Le Maroc proteste vivement contre la nomination par l'Union africaine d'un "envoyé spécial" pour le Sahara occidental


Saharamedias+Agences
Jeudi 3 Juillet 2014


Le Maroc a vivement protesté contre la nomination par l'Union africaine (UA) d'un "envoyé spécial" pour le Sahara occidental, jugeant l'ONU seule habilitée à rechercher une solution définitive.


Le Maroc proteste vivement  contre la nomination par l'Union africaine d'un "envoyé spécial" pour le Sahara occidental
"Le royaume du Maroc, partie fondamentale et incontournable à ce différend régional, ne se sent aucunement concerné par cette décision unilatérale qu'il rejette totalement", a déclaré le ministère des Affaires étrangères et de la coopération (Maec) dans un communiqué cité par l'agence officielle MAP.

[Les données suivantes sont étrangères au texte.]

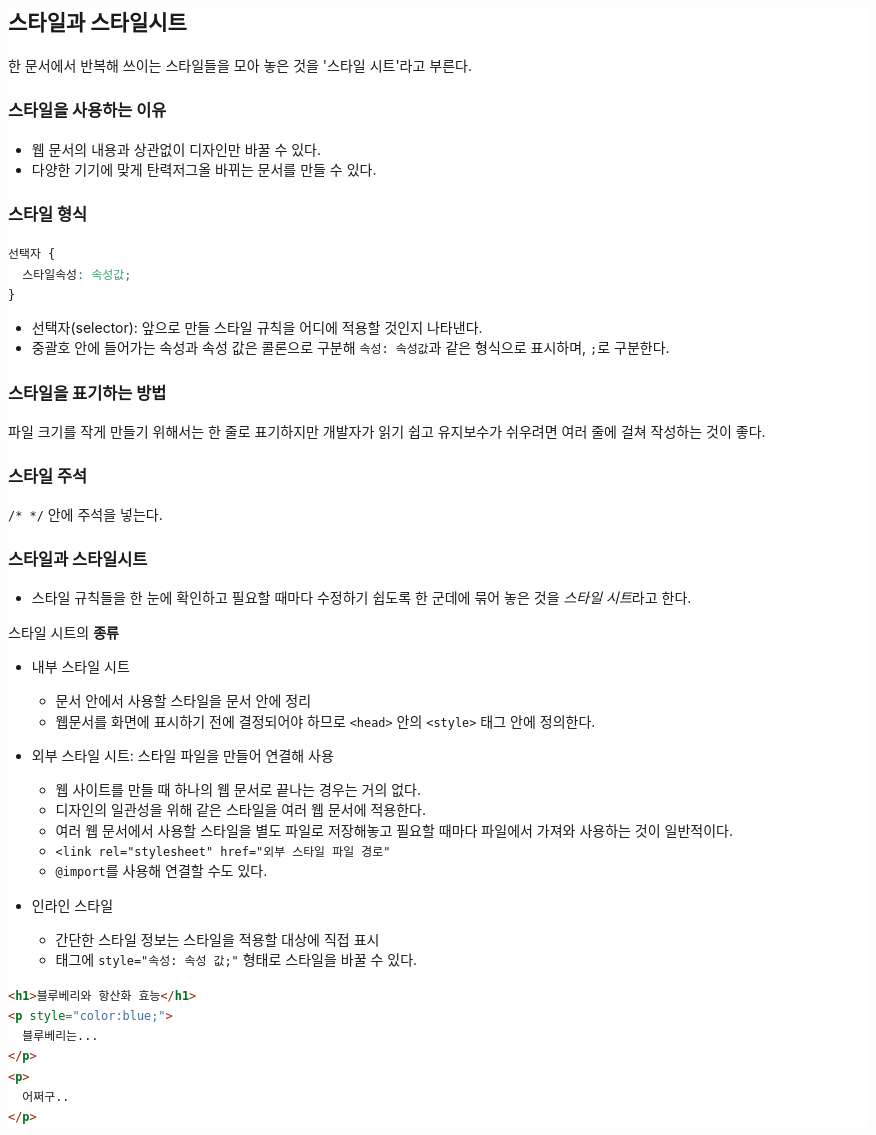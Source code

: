 ## 스타일과 스타일시트

한 문서에서 반복해 쓰이는 스타일들을 모아 놓은 것을 '스타일 시트'라고 부른다.

### 스타일을 사용하는 이유

- 웹 문서의 내용과 상관없이 디자인만 바꿀 수 있다.
- 다양한 기기에 맞게 탄력저그올 바뀌는 문서를 만들 수 있다. 

### 스타일 형식

```css
선택자 {
  스타일속성: 속성값;
}
```

- 선택자(selector): 앞으로 만들 스타일 규칙을 어디에 적용할 것인지 나타낸다.
- 중괄호 안에 들어가는 속성과 속성 값은 콜론으로 구분해 `속성: 속성값`과 같은 형식으로 표시하며, `;`로 구분한다.

### 스타일을 표기하는 방법

파일 크기를 작게 만들기 위해서는 한 줄로 표기하지만 개발자가 읽기 쉽고 유지보수가 쉬우려면 여러 줄에 걸쳐 작성하는 것이 좋다.

### 스타일 주석

`/* */` 안에 주석을 넣는다. 

### 스타일과 스타일시트

- 스타일 규칙들을 한 눈에 확인하고 필요할 때마다 수정하기 쉽도록 한 군데에 묶어 놓은 것을 *스타일 시트*라고 한다.

스타일 시트의 **종류**

- 내부 스타일 시트
  - 문서 안에서 사용할 스타일을 문서 안에 정리
  - 웹문서를 화면에 표시하기 전에 결정되어야 하므로 `<head>` 안의 `<style>` 태그 안에 정의한다.

- 외부 스타일 시트: 스타일 파일을 만들어 연결해 사용
  - 웹 사이트를 만들 때 하나의 웹 문서로 끝나는 경우는 거의 없다.
  - 디자인의 일관성을 위해 같은 스타일을 여러 웹 문서에 적용한다.
  - 여러 웹 문서에서 사용할 스타일을 별도 파일로 저장해놓고 필요할 때마다 파일에서 가져와 사용하는 것이 일반적이다. 
  - `<link rel="stylesheet" href="외부 스타일 파일 경로"`
  - `@import`를 사용해 연결할 수도 있다.
- 인라인 스타일
  - 간단한 스타일 정보는 스타일을 적용할 대상에 직접 표시
  - 태그에 `style="속성: 속성 값;"` 형태로 스타일을 바꿀 수 있다.

```html
<h1>블루베리와 항산화 효능</h1>
<p style="color:blue;">
  블루베리는...
</p>
<p>
  어쩌구..
</p>
```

Affirmant que l'UA ne dispose d'aucune base juridique ni fondement politique ou légitimité morale pour intervenir de quelque manière que ce soit dans ce dossier", le texte juge que "le processus de recherche d'une solution politique définitive (...) est du ressort exclusif de l'ONU".
L'UA fait preuve d'un "parti pris radical et injustifié" et ses "positions (...) sont en contradiction avec le processus onusien en cours", poursuit Rabat, qui accuse "certaines parties connues pour leur antimarocanisme primaire" de prendre "en otage l'agenda de l'organisation panafricaine".

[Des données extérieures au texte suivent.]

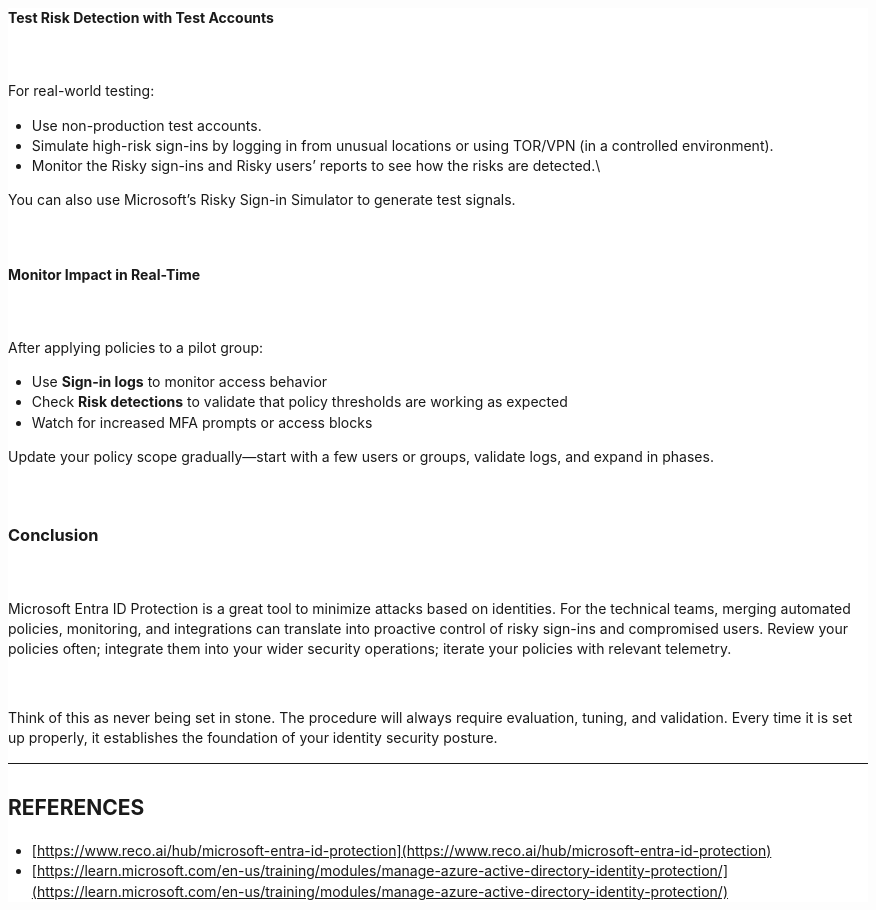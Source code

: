 #### Test Risk Detection with Test Accounts

‍

For real-world testing:

* Use non-production test accounts.
* Simulate high-risk sign-ins by logging in from unusual locations or using TOR/VPN (in a controlled environment).
* Monitor the Risky sign-ins and Risky users’ reports to see how the risks are detected.\


You can also use Microsoft’s Risky Sign-in Simulator to generate test signals.

‍

#### Monitor Impact in Real-Time

‍

After applying policies to a pilot group:

* Use **Sign-in logs** to monitor access behavior
* Check **Risk detections** to validate that policy thresholds are working as expected
* Watch for increased MFA prompts or access blocks

Update your policy scope gradually—start with a few users or groups, validate logs, and expand in phases.



‍

### **Conclusion**

‍

Microsoft Entra ID Protection is a great tool to minimize attacks based on identities. For the technical teams, merging automated policies, monitoring, and integrations can translate into proactive control of risky sign-ins and compromised users. Review your policies often; integrate them into your wider security operations; iterate your policies with relevant telemetry.

‍

Think of this as never being set in stone. The procedure will always require evaluation, tuning, and validation. Every time it is set up properly, it establishes the foundation of your identity security posture.



***

## REFERENCES

* [https://www.reco.ai/hub/microsoft-entra-id-protection](https://www.reco.ai/hub/microsoft-entra-id-protection)
* [https://learn.microsoft.com/en-us/training/modules/manage-azure-active-directory-identity-protection/](https://learn.microsoft.com/en-us/training/modules/manage-azure-active-directory-identity-protection/)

Le Maroc s'est retiré de l'UA (alors OUA, ndlr) en 1984 pour protester contre la reconnaissance par cette instance de la République arabe sahraouie démocratique (RASD), et ne l'a pas réintégrée depuis.
L'UA vient de se doter d'un "envoyé spécial" pour le Sahara occidental en la personne de l'ancien président mozambicain Joaquim Chissano, "un fervent défenseur de la thèse séparatiste", selon le site d'informations marocain Au Fait.
Rabat propose au territoire un plan d'autonomie sous sa souveraineté qui est rejeté par le Front Polisario. Soutenus par Alger, ces indépendantistes continuent de réclamer un référendum d'autodétermination.
L'ONU compte une mission sur place (Minurso), essentiellement chargée de surveiller le cessez-le-feu depuis 1991.
Quant aux efforts de médiation de l'envoyé personnel de Ban Ki-moon, Christopher Ross, auquel le Maroc avait un temps retiré sa confiance en 2012, ils semblent dans l'impasse.